Greta Sampling seems very slow

I just recently installed Greta using the instructions in this post: Installing Greta: Robust instructions as of March 31, 2019

I am running a simple poisson-gamma hierarchical model, and the sampler seems to be very slow compared to other MCMC samplers like JAGS and STAN for example. Is it possible I have something configured incorrectly that’s causing it to be slow?
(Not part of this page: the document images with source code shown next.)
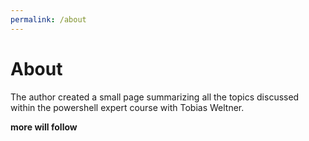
 ```yaml
---
permalink: /about
---
```

# About
The author created a small page summarizing all the topics discussed within the powershell expert course with Tobias Weltner. 

<b>more will follow</b>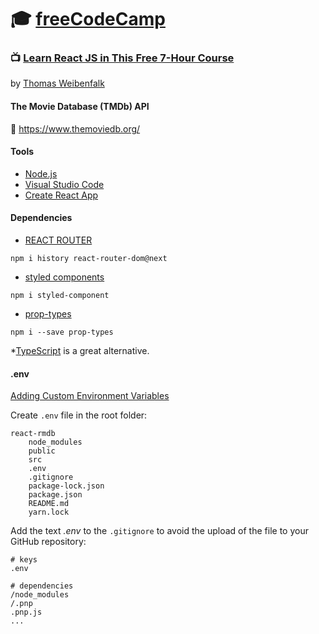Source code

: # :mortar_board: **[freeCodeCamp](https://www.freecodecamp.org/)**  

### :tv: [Learn React JS in This Free 7-Hour Course](https://www.youtube.com/watch?v=nTeuhbP7wdE&t=2s)
by [Thomas Weibenfalk](https://github.com/weibenfalk)  

#### **The Movie Database (TMDb) API**

:link: https://www.themoviedb.org/  

#### Tools

- [Node.js](https://nodejs.org/en/)
- [Visual Studio Code](https://code.visualstudio.com/)
- [Create React App](https://create-react-app.dev/)

#### Dependencies

- [REACT ROUTER](https://reactrouter.com/)  

```
npm i history react-router-dom@next
```

- [styled components](https://styled-components.com/)  

```
npm i styled-component
```

- [prop-types](https://www.npmjs.com/package/prop-types)  


```
npm i --save prop-types
```

*[TypeScript](https://www.typescriptlang.org/) is a great alternative.  


#### .env

[Adding Custom Environment Variables](https://create-react-app.dev/docs/adding-custom-environment-variables/)  

Create ```.env``` file in the root folder:  

```
react-rmdb
    node_modules
    public
    src
    .env
    .gitignore
    package-lock.json
    package.json
    README.md
    yarn.lock
```

Add the text _.env_ to the ```.gitignore``` to avoid the upload of the file to your GitHub repository:  

```
# keys
.env

# dependencies
/node_modules
/.pnp
.pnp.js
...
```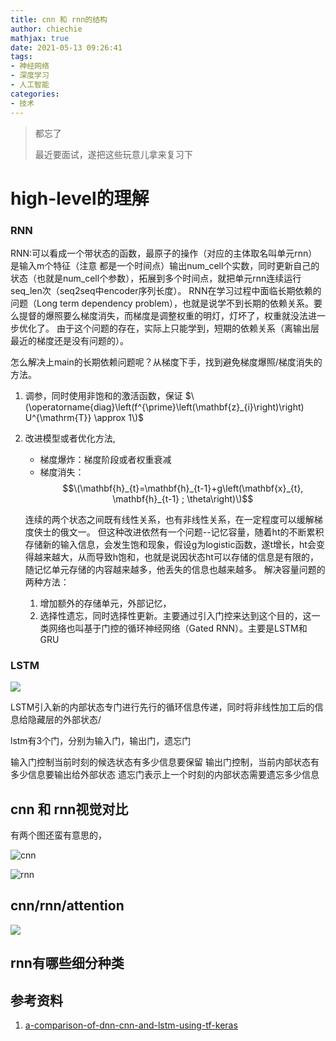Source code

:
 ```yaml
---
title: cnn 和 rnn的结构
author: chiechie
mathjax: true
date: 2021-05-13 09:26:41
tags:
- 神经网络
- 深度学习
- 人工智能
categories:
- 技术
---
```


> 都忘了
> 
> 最近要面试，遂把这些玩意儿拿来复习下


# high-level的理解

### RNN
RNN:可以看成一个带状态的函数，最原子的操作（对应的主体取名叫单元rnn）是输入m个特征（注意 都是一个时间点）输出num_cell个实数，同时更新自己的状态（也就是num_cell个参数），拓展到多个时间点，就把单元rnn连续运行seq_len次（seq2seq中encoder序列长度）。
RNN在学习过程中面临长期依赖的问题（Long term dependency problem），也就是说学不到长期的依赖关系。要么提督的爆照要么梯度消失，而梯度是调整权重的明灯，灯坏了，权重就没法进一步优化了。
由于这个问题的存在，实际上只能学到，短期的依赖关系（离输出层最近的梯度还是没有问题的）。

怎么解决上main的长期依赖问题呢？从梯度下手，找到避免梯度爆照/梯度消失的方法。

1. 调参，同时使用非饱和的激活函数，保证 $\(\operatorname{diag}\left(f^{\prime}\left(\mathbf{z}_{i}\right)\right) U^{\mathrm{T}} \approx 1\)$
2. 改进模型或者优化方法, 
    - 梯度爆炸：梯度阶段或者权重衰减
    - 梯度消失：
        $$\(\mathbf{h}_{t}=\mathbf{h}_{t-1}+g\left(\mathbf{x}_{t}, \mathbf{h}_{t-1} ; \theta\right)\)$$
    
    连续的两个状态之间既有线性关系，也有非线性关系，在一定程度可以缓解梯度侠士的俄文一。
但这种改进依然有一个问题--记忆容量，随着ht的不断累积存储新的输入信息，会发生饱和现象，假设g为logistic函数，遂t增长，ht会变得越来越大，从而导致h饱和，也就是说因状态ht可以存储的信息是有限的，随记忆单元存储的内容越来越多，他丢失的信息也越来越多。
   解决容量问题的两种方法：
   1. 增加额外的存储单元，外部记忆，
   2. 选择性遗忘，同时选择性更新。主要通过引入门控来达到这个目的，这一类网络也叫基于门控的循环神经网络（Gated RNN）。主要是LSTM和GRU
    

### LSTM

![](lstm.png)

LSTM引入新的内部状态专门进行先行的循环信息传递，同时将非线性加工后的信息给隐藏层的外部状态/

lstm有3个门，分别为输入门，输出门，遗忘门

输入门控制当前时刻的候选状态有多少信息要保留
输出门控制，当前内部状态有多少信息要输出给外部状态
遗忘门表示上一个时刻的内部状态需要遗忘多少信息

## cnn 和 rnn视觉对比

有两个图还蛮有意思的，

![cnn](https://miro.medium.com/max/3058/1*W34PwVsbTm_3EbJozaWWdA.jpeg)

![rnn](https://firebasestorage.googleapis.com/v0/b/firescript-577a2.appspot.com/o/imgs%2Fapp%2Frf_learning%2FoIsH5iVKwV.png?alt=media&token=05e8189e-dd5f-4781-910c-a46bb9fa4eaf)


## cnn/rnn/attention

 ![](https://firebasestorage.googleapis.com/v0/b/firescript-577a2.appspot.com/o/imgs%2Fapp%2Frf_learning%2F_n2z_XQqI2.png?alt=media&token=facfccac-e8ac-4895-a84c-7add43cd165a)


## rnn有哪些细分种类


## 参考资料
1. [a-comparison-of-dnn-cnn-and-lstm-using-tf-keras](https://towardsdatascience.com/a-comparison-of-dnn-cnn-and-lstm-using-tf-keras-2191f8c77bbe)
Here’s my R code for this model:

## load required packages and set basic options
################################################################################

library("tidyverse"); theme_set(theme_minimal())
library("parallel"); options(mc.cores = detectCores())
library("greta")
library("bayesplot")
library("bench")


## generate/specify data
################################################################################

theta <- 5 # poisson theta

set.seed(1)

(y <- rpois(1, theta))
y <- as_data(y)



## specify greta model
################################################################################

theta <- gamma(3,1)
distribution(y) <- poisson(theta)

greta_model <- model(theta)

plot(greta_model)

## configure model settings
################################################################################

n_chains <- 4
n_iter <- 1e4L
n_warmup <- 1e3L


## fit model
################################################################################

  
  
  greta_fit <- mcmc(
    "model" = greta_model, "n_samples" = n_iter,
    "warmup" = n_warmup, "chains" = n_chains
  )
  
  
  
  ## assess fit
  ################################################################################
  
  summary(greta_fit)

The code looks fine to me.

For small models like this, I would expect JAGS and Stan to be much faster at sampling than greta. greta is designed and optimised for models with large vectorised and linear algebra operations, since it can parallelise each of those operations across multiple CPUs, or on GPUs. But there’s a computational overhead to each operation in greta, so it’ll never be as fast as a compiled C++ for loop - which is how JAGS and Stan work.

That said, it took about 30s to draw 10,000 samples using your greta code on my laptop, which in my experience with Stan is faster than it normally takes to compile the model code.

Just as another example of how greta works in a very different way to JAGS and Stan: If you were to use 400 chains of 100 iterations each (ie. the same number of posterior samples), this takes about half the time as 4 chains of 10,000 iterations. That’s even though it’s still doing 1000 warmup steps on each of those chains.

That’s because greta vectorises everything (even across chains) and splits those operations across CPUs, and can handle those vectorised operations more effectively. This makes a real difference in big models, and when you have access to more than a handful of CPU cores.